RECORDS SHOWN Block Start
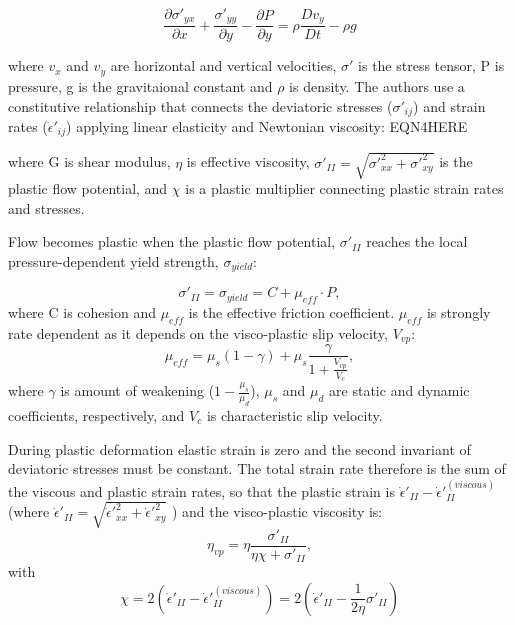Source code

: \documentclass[draft,jgrga]{agutex}
\begin{document}
\begin{equation}
	\frac{\partial \sigma'_{yx}}{\partial x} + \frac{\sigma'_{yy}}{\partial y} - \frac{\partial P}{\partial y} = \rho\frac{Dv_y}{Dt} - \rho g
	\label{eqn:momentum}
\end{equation}
	
where $v_x$ and $v_y$ are horizontal and vertical velocities, $\sigma'$ is the stress tensor, P is pressure, g is the gravitaional constant and $\rho$ is density. The authors use a constitutive relationship that connects the deviatoric stresses ($\sigma'_{ij}$) and strain rates ($\dot{\epsilon}'_{ij}$) applying linear elasticity and Newtonian viscosity: EQN4HERE

	
where G is shear modulus, $\eta$ is effective viscosity, $\sigma'_{II} = \sqrt{\sigma'^2_{xx} + \sigma'^2_{xy}}$ is the plastic flow potential, and $\chi$ is a plastic multiplier connecting plastic strain rates and stresses.

Flow becomes plastic when the plastic flow potential, $\sigma'_{II}$ reaches the local pressure-dependent yield strength, $\sigma_{yield}$:

\begin{equation}
	 	\sigma'_{II} = \sigma_{yield} = C + \mu_{eff} \cdot P, 
 \end{equation} 
where C is cohesion and $\mu_{eff}$ is the effective friction coefficient. $\mu_{eff}$ is strongly rate dependent as it depends on the visco-plastic slip velocity, $V_{vp}$:
\begin{equation}
 	\mu_{eff} = \mu_s(1-\gamma) + \mu_s\frac{\gamma}{1 + \frac{V_{vp}}{V_c}},
 \end{equation} 
 where  $\gamma$ is amount of weakening ($1 - \frac{\mu_s}{\mu_d}$), $\mu_s$ and $\mu_d$ are static and dynamic coefficients, respectively, and $V_c$ is characteristic slip velocity. 

During plastic deformation elastic strain is zero and the second invariant of deviatoric stresses must be constant. The total strain rate therefore is the sum of the viscous and plastic strain rates, so that the plastic strain is $\dot{\epsilon}'_{II} - \dot{\epsilon}'^{(viscous)}_{II}$ (where $\dot{\epsilon}'_{II} = \sqrt{\dot{\epsilon}'^2_{xx} + \dot{\epsilon}'^2_{xy}}$ ) and the visco-plastic viscosity is:
\begin{equation}
 	\eta_{vp} = \eta\frac{\sigma'_{II}}{\eta\chi + \sigma'_{II}},
 \end{equation} 
with 
\begin{equation}
	\chi = 2(\dot{\epsilon}'_{II} - \dot{\epsilon}'^{(viscous)}_{II}) = 2(\dot{\epsilon}'_{II} - \frac{1}{2\eta}\sigma'_{II})
\end{equation}
\end{document}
RECORDS SHOWN Block End
* **ABOUT THIS TASK**: With the images left out, set down every entry exactly.

* **ANSWER TO THIS PROBLEM**:
Source code

: \documentclass[draft,jgrga]{agutex}
\begin{document}
\begin{equation}
	\frac{\partial \sigma'_{yx}}{\partial x} + \frac{\sigma'_{yy}}{\partial y} - \frac{\partial P}{\partial y} = \rho\frac{Dv_y}{Dt} - \rho g
	\label{eqn:momentum}
\end{equation}
	
where $v_x$ and $v_y$ are horizontal and vertical velocities, $\sigma'$ is the stress tensor, P is pressure, g is the gravitaional constant and $\rho$ is density. The authors use a constitutive relationship that connects the deviatoric stresses ($\sigma'_{ij}$) and strain rates ($\dot{\epsilon}'_{ij}$) applying linear elasticity and Newtonian viscosity: EQN4HERE

	
where G is shear modulus, $\eta$ is effective viscosity, $\sigma'_{II} = \sqrt{\sigma'^2_{xx} + \sigma'^2_{xy}}$ is the plastic flow potential, and $\chi$ is a plastic multiplier connecting plastic strain rates and stresses.

Flow becomes plastic when the plastic flow potential, $\sigma'_{II}$ reaches the local pressure-dependent yield strength, $\sigma_{yield}$:

\begin{equation}
	 	\sigma'_{II} = \sigma_{yield} = C + \mu_{eff} \cdot P, 
 \end{equation} 
where C is cohesion and $\mu_{eff}$ is the effective friction coefficient. $\mu_{eff}$ is strongly rate dependent as it depends on the visco-plastic slip velocity, $V_{vp}$:
\begin{equation}
 	\mu_{eff} = \mu_s(1-\gamma) + \mu_s\frac{\gamma}{1 + \frac{V_{vp}}{V_c}},
 \end{equation} 
 where  $\gamma$ is amount of weakening ($1 - \frac{\mu_s}{\mu_d}$), $\mu_s$ and $\mu_d$ are static and dynamic coefficients, respectively, and $V_c$ is characteristic slip velocity. 

During plastic deformation elastic strain is zero and the second invariant of deviatoric stresses must be constant. The total strain rate therefore is the sum of the viscous and plastic strain rates, so that the plastic strain is $\dot{\epsilon}'_{II} - \dot{\epsilon}'^{(viscous)}_{II}$ (where $\dot{\epsilon}'_{II} = \sqrt{\dot{\epsilon}'^2_{xx} + \dot{\epsilon}'^2_{xy}}$ ) and the visco-plastic viscosity is:
\begin{equation}
 	\eta_{vp} = \eta\frac{\sigma'_{II}}{\eta\chi + \sigma'_{II}},
 \end{equation} 
with 
\begin{equation}
	\chi = 2(\dot{\epsilon}'_{II} - \dot{\epsilon}'^{(viscous)}_{II}) = 2(\dot{\epsilon}'_{II} - \frac{1}{2\eta}\sigma'_{II})
\end{equation}
\end{document}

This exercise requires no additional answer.